Каждому этноязыковому коллективу присуща национально-специфическая мыслительная деятельность, которая приводит к формированию единственной в своём роде, неповторимой языковой картине мира.
Понятие «картина мира» впервые рассматривается в трудах Л.Витгенштейна, посвящённых исследованиям в области философии и логики. По мнению учёного, мышление имеет речевой характер и является деятельностью со знаками[1].
В лингвистике этот термин появился благодаря Л.Вайсбергу. «В языке конкретного сообщества, писал он, − живёт и воздействует духовное содержание, сокровище знаний, которое по праву называют картиной мира конкретного языка»[2; с. 250].
Но одним из первых лингвистов, кто обратил внимание на национальное содержание языка и мышления, отмечая, что «различные языки являются для нации органами их оригинального мышления и восприятия» был В. фон Гумбольдт [3;с. 324]. По В. фон Гумбольдту «Язык – орган, образующий мысль, следовательно, в становлении человеческой личности, в образовании у неё системы понятий, в присвоении ей накопленного поколениями опыта языку принадлежит ведущая роль» [4;с.78].
Языковая картина мира в современном понимании – это «общекультурное достояние нации, она структурирована, многоуровнева. Именно языковая картина обусловливает коммуникативное поведение, понимание внешнего мира и внутреннего мира человека. Она отражает способ речемыслительной деятельности, характерной для той или иной эпохи, с её духовными, культурными и национальными ценностями»[5;с.296].
В исследованиях по когнитивной лингвистике принято различать языковую картину мира и концептуальную картину мира и общепринятым является положение о несовпадении этих картин, при этом подчёркивается глобальность, объёмность последней. Концептуальная картина мира как совокупность определённым образом организованных концептов значительно шире и богаче языковой картины мира, поскольку сведения о мире кодируются не только вербально, но и невербально. Концептуальная картина мира – феномен более сложный, чем языковая картина мира, которая вторична по отношению к концептуальной картине мира: национальный язык «живёт» в концептуальной сфере[6; с. 101].

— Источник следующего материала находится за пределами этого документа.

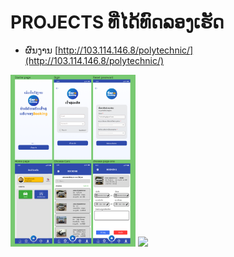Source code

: # PROJECTS ທີ່ໄດ້ທົດລອງເຮັດ 
+ ຜົນງານ
[http://103.114.146.8/polytechnic/](http://103.114.146.8/polytechnic/)
<img src='/img/carbooking1.png' width='200'>
<img src='/img/Divi.png' width='200'>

Языковая картина мира выполняет две функции:
1)обозначает основные элементы концептуальной картины мира;
2)эксплицирует средствами языка концептуальную картину мира.
Как известно, пословицы являются одним из языковых способов экспликации определённых этических норм, «кодекса морально-нравственных правил, оценок бытия»[7; с. 15], которые в конечном итоге отражаются в языковой картине мира данного этноязыкового сообщества.

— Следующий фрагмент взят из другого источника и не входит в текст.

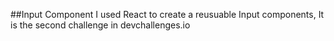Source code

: ##Input Component
I used React to create a reusuable Input components, It is the second challenge in devchallenges.io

Во многих языках пословицы выражают мораль в виде категорического императива, например в английском языке:
Don’t swap horses in the middle of the stream ‘ Не меняй коней посредине речки’[8; с. 81].
Don’t put the cart before the horse. ‘Не ставь телегу перед лошадью’ [8;с. 79].
Исключением в этом плане, на наш взгляд, является язык урду. Рассматривая пословицы в словаре ‘Feroz-ul lughaat’ [9], можно заметить, что в большинстве случаев, формальное выражение пословиц представлено в сослагательном наклонении (в субъюнктиве). Например:
Aaee aam jaaeelebiidaa‘Хочешь сбить манго – пожертвуй палкой’
Bhore bhulaaee saanjh ghar aaoe o bhuule naakehlaaoe‘бук. Нельзя укорять человека за ошибку, совершённую им, но быстро исправленную ’[9]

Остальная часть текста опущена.